It’s the perfect occasion to share on VF a religious site that left a lasting impression on us.
For a long time, we’d admired photos of the Makaryevo Women’s Monastery on Russian websites. They’re always taken from cruise hydrofoils that, in season, depart from Nizhny Novgorod.
This gave us the idea for a crazy challenge: to visit the monastery during a river cruise, with our little plumber’s van that’s become the common thread of our travels!
This challenge seemed impossible to pull off.
The equation was indeed impossible to solve
1. Find a dock 2. Load the van onto a boat 3. Cross the Volga 4. Arrive at sunset 5. Sail past the monastery 6. All with no reliable information. NONE!
Incredibly, every obstacle fell into place one after another! Gifting us unforgettable moments.
The photos follow our exact journey.
1. We arrive on the southern bank of the Volga, searching for a ferry to Makaryevo. First attempt, first failure—we’re way too far east. We find a second ferry, but it serves a different town on the northern bank.

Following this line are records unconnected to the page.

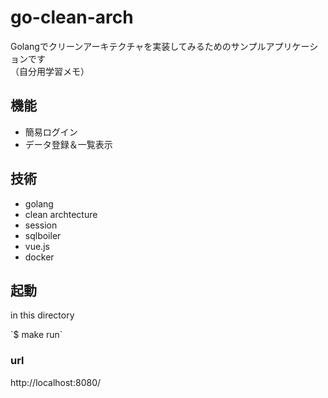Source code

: # go-clean-arch
Golangでクリーンアーキテクチャを実装してみるためのサンプルアプリケーションです  
（自分用学習メモ）

## 機能
- 簡易ログイン
- データ登録＆一覧表示

## 技術
- golang
- clean archtecture
- session
- sqlboiler
- vue.js
- docker

## 起動
<p>in this directory</P>
`$ make run`

### url
<p>http://localhost:8080/</p>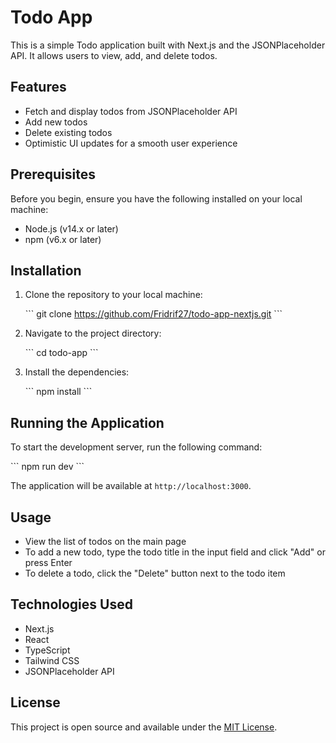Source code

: # Todo App

This is a simple Todo application built with Next.js and the JSONPlaceholder API. It allows users to view, add, and delete todos.

## Features

- Fetch and display todos from JSONPlaceholder API
- Add new todos
- Delete existing todos
- Optimistic UI updates for a smooth user experience

## Prerequisites

Before you begin, ensure you have the following installed on your local machine:

- Node.js (v14.x or later)
- npm (v6.x or later)

## Installation

1. Clone the repository to your local machine:

   \`\`\`
   git clone https://github.com/Fridrif27/todo-app-nextjs.git
   \`\`\`

2. Navigate to the project directory:

   \`\`\`
   cd todo-app
   \`\`\`

3. Install the dependencies:

   \`\`\`
   npm install
   \`\`\`

## Running the Application

To start the development server, run the following command:

\`\`\`
npm run dev
\`\`\`

The application will be available at `http://localhost:3000`.

## Usage

- View the list of todos on the main page
- To add a new todo, type the todo title in the input field and click "Add" or press Enter
- To delete a todo, click the "Delete" button next to the todo item

## Technologies Used

- Next.js
- React
- TypeScript
- Tailwind CSS
- JSONPlaceholder API

## License

This project is open source and available under the [MIT License](LICENSE).

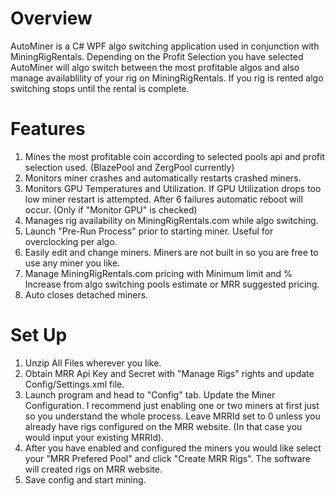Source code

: # Overview
AutoMiner is a C# WPF algo switching application used in conjunction with MiningRigRentals. Depending on the Profit Selection you have selected AutoMiner will algo switch between the most profitable algos and also manage availablility of your rig on MiningRigRentals. If you rig is rented algo switching stops until the rental is complete.


# Features
1. Mines the most profitable coin according to selected pools api and profit selection used. (BlazePool and ZergPool currently)
2. Monitors miner crashes and automatically restarts crashed miners.
3. Monitors GPU Temperatures and Utilization. If GPU Utilization drops too low miner restart is attempted. After 6 failures automatic reboot will occur. (Only if "Monitor GPU" is checked)
4. Manages rig availability on MiningRigRentals.com while algo switching.
5. Launch "Pre-Run Process" prior to starting miner. Useful for overclocking per algo.
6. Easily edit and change miners. Miners are not built in so you are free to use any miner you like.
7. Manage MiningRigRentals.com pricing with Minimum limit and % Increase from algo switching pools estimate or MRR suggested pricing.
8. Auto closes detached miners.

# Set Up
1. Unzip All Files wherever you like.
2. Obtain MRR Api Key and Secret with "Manage Rigs" rights and update Config/Settings.xml file.
3. Launch program and head to "Config" tab. Update the Miner Configuration. I recommend just enabling one or two miners at first just so you understand the whole process. Leave MRRId set to 0 unless you already have rigs configured on the MRR website. (In that case you would input your existing MRRId).
4. After you have enabled and configured the miners you would like select your "MRR Prefered Pool" and click "Create MRR Rigs". The software will created rigs on MRR website.
5. Save config and start mining.
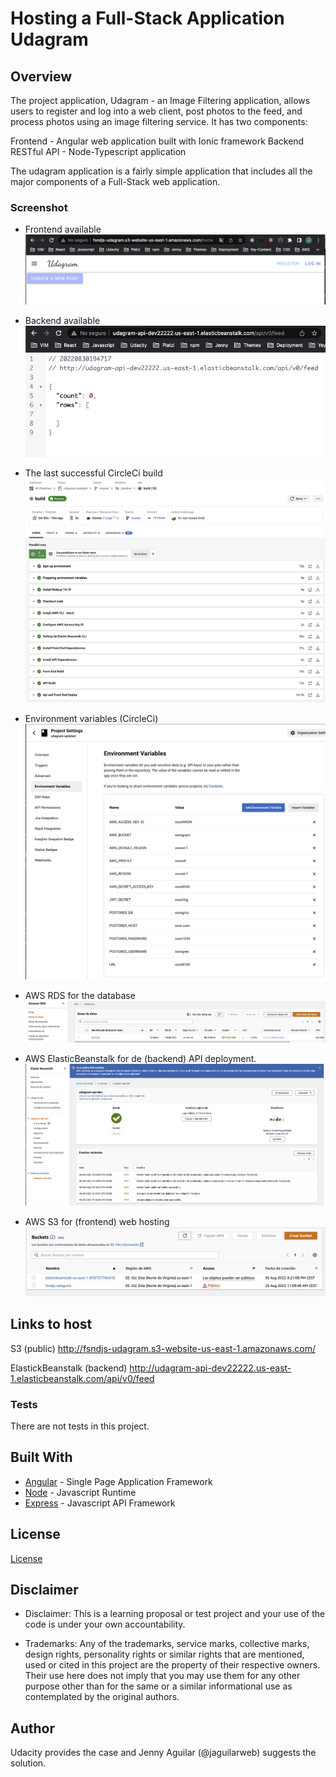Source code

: # Hosting a Full-Stack Application Udagram

## Overview

The project application, Udagram - an Image Filtering application, allows users to register and log into a web client, post photos to the feed, and process photos using an image filtering service. It has two components:

Frontend - Angular web application built with Ionic framework
Backend RESTful API - Node-Typescript application

The udagram application is a fairly simple application that includes all the major components of a Full-Stack web application.


### Screenshot

- Frontend available
![](https://github.com/jaguilarweb/udagram-updated/blob/master/documents/frontend_ok.png)


- Backend available
![](https://github.com/jaguilarweb/udagram-updated/blob/master/documents/backend_ok.png)


- The last successful CircleCi build
![](https://github.com/jaguilarweb/udagram-updated/blob/master/documents/circleci_ok.png)


- Environment variables (CircleCi)
![](https://github.com/jaguilarweb/udagram-updated/blob/master/documents/circleci_env.png)


- AWS RDS for the database
![](https://github.com/jaguilarweb/udagram-updated/blob/master/documents/db_rds.png)


- AWS ElasticBeanstalk for de (backend) API deployment.
![](https://github.com/jaguilarweb/udagram-updated/blob/master/documents/beanstalk_ok.png)


- AWS S3 for (frontend) web hosting
![](https://github.com/jaguilarweb/udagram-updated/blob/master/documents/buckets_ok.png)


## Links to host

S3 (public)
http://fsndjs-udagram.s3-website-us-east-1.amazonaws.com/

ElastickBeanstalk (backend)
http://udagram-api-dev22222.us-east-1.elasticbeanstalk.com/api/v0/feed


### Tests

There are not tests in this project.


## Built With

- [Angular](https://angular.io/) - Single Page Application Framework
- [Node](https://nodejs.org) - Javascript Runtime
- [Express](https://expressjs.com/) - Javascript API Framework

## License

[License](LICENSE.txt)


## Disclaimer
- Disclaimer: This is a learning proposal or test project and your use of the code is under your own accountability.

- Trademarks: Any of the trademarks, service marks, collective marks, design rights, personality rights or similar rights that are mentioned, used or cited in this project are the property of their respective owners. Their use here does not imply that you may use them for any other purpose other than for the same or a similar informational use as contemplated by the original authors.

## Author
 Udacity provides the case and Jenny Aguilar (@jaguilarweb) suggests the solution.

2. We keep going and meet some fishermen. But even they don’t know where to board a vehicle for the monastery.

3. After several fruitless searches, a young man who speaks a few words of English points us to a dock where, in summer, boats *might* serve the monastery. Miraculously, at the end of a rough track, we find an old ferry moored. But no one’s on board, and a chain blocks the entrance.
After an hour of waiting, a worker arrives and tells us they *will* cross the Volga tonight,
but the exit ramp at Makaryevo isn’t accessible for our vehicle.
The captain joins him, and seeing our disappointed faces, they confer, discuss,
and load some planks to raise the ramp!Another miracle!
4. We board, with just one passenger accompanying us— the Trafic is the only vehicle on board.

5. The crossing was magical. And longer than expected, since the Volga here is several kilometers wide, and we’re navigating between countless islands!

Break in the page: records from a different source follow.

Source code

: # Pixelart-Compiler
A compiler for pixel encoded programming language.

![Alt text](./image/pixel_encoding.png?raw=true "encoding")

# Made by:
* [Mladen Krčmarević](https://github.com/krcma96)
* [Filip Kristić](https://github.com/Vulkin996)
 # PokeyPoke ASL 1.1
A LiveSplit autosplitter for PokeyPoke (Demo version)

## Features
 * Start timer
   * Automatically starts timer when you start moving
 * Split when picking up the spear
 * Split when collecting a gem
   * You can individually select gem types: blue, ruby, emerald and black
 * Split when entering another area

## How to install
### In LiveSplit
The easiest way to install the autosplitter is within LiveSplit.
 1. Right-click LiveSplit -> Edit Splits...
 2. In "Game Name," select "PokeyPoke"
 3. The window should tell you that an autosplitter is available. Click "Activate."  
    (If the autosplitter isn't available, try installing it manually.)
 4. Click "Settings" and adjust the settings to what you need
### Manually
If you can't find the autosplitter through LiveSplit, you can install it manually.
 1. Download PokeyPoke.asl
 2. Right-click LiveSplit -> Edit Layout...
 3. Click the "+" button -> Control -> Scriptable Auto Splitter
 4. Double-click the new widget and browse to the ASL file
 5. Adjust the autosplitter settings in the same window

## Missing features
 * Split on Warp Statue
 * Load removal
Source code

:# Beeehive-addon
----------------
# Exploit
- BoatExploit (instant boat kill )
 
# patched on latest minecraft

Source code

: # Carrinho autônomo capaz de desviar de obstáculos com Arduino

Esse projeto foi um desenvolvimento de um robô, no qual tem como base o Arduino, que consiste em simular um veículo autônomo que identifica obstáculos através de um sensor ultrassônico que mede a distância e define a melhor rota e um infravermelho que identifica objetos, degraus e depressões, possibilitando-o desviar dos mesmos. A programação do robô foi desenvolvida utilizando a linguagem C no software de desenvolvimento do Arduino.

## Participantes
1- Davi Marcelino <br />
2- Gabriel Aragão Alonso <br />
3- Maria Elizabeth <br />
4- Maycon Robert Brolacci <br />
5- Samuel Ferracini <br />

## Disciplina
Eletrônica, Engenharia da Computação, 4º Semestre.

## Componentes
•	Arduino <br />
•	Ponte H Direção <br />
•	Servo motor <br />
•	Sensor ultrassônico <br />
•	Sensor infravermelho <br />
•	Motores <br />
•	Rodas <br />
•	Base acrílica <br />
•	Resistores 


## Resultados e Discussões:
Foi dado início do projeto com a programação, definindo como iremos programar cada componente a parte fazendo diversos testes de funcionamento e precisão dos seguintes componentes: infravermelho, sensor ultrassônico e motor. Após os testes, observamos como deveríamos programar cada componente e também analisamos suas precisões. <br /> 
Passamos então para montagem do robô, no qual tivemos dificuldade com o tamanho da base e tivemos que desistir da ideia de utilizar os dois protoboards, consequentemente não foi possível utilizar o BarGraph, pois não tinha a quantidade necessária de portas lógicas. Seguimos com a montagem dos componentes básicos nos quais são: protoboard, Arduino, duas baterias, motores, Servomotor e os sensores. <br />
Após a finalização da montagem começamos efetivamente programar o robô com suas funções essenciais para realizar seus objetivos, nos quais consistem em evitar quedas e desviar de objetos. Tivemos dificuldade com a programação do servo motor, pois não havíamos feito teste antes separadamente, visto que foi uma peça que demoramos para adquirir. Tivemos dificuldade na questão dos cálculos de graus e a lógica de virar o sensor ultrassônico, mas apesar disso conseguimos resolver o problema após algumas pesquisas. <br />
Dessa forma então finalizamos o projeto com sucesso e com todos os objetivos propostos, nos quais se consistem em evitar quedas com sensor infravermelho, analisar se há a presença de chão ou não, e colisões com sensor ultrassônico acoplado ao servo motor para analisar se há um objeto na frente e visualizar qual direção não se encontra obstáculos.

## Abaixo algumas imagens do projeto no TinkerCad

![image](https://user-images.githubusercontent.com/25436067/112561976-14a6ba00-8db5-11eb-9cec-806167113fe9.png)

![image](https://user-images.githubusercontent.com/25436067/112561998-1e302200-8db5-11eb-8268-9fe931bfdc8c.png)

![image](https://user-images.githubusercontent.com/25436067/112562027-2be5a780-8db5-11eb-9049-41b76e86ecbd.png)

6. Under a sky that gradually clears, we discover there are homes on the river— invisible from the banks—that form small communities where people get around by boat!

7. Then, suddenly, around a bend in the channel, the monastery appears in the distance on the northern bank.

8. At the exact moment our boat rounds the buoy and nears the monastery, the sun breaks through the clouds!

9. A breathtaking sight, with our boat gliding along the monastery walls in absolute silence.

10. The sky, now a deep blue, makes the vibrant colors of the onion domes pop.

11. We sail slowly past the monastery under extraordinary light— something our little compact camera can’t fully capture.

12. As promised, the captain and his crew adjust the exit ramp. You can’t tell from the photo, but even with the planks, it was a close call— the van’s chassis barely cleared the ramp. We thanked them warmly.

13. By the end of the day, the monastery is, of course, closed. But another miracle happens! It turns out the passenger who crossed with us is the mayor’s wife. When Sylvie told her we were from France, she called her husband, who immediately contacted the Mother Superior. Like in a dream, the monastery opens just for us. A nun and a guard come to meet us and take us through the chapels and gardens!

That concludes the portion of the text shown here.